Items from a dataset
Start of Block

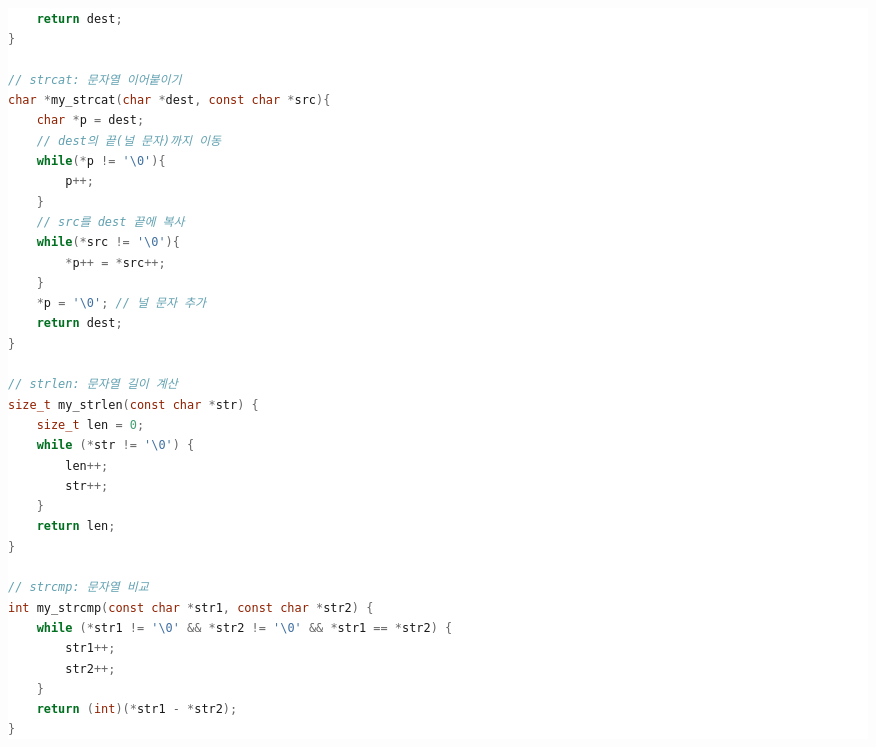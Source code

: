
 ```c
    return dest;
}

// strcat: 문자열 이어붙이기
char *my_strcat(char *dest, const char *src){
    char *p = dest;
    // dest의 끝(널 문자)까지 이동
    while(*p != '\0'){
        p++;
    }
    // src를 dest 끝에 복사
    while(*src != '\0'){
        *p++ = *src++;
    }
    *p = '\0'; // 널 문자 추가
    return dest;
}

// strlen: 문자열 길이 계산
size_t my_strlen(const char *str) {
    size_t len = 0;
    while (*str != '\0') {
        len++;
        str++;
    }
    return len;
}

// strcmp: 문자열 비교
int my_strcmp(const char *str1, const char *str2) {
    while (*str1 != '\0' && *str2 != '\0' && *str1 == *str2) {
        str1++;
        str2++;
    }
    return (int)(*str1 - *str2);
}
```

End of Block

TASK INSTRUCTIONS:
Filter the records, keeping only lines that contain "return", and show those lines.

EXERCISE RESPONSE:
    return dest;
    return dest;
    return len;
    return (int)(*str1 - *str2);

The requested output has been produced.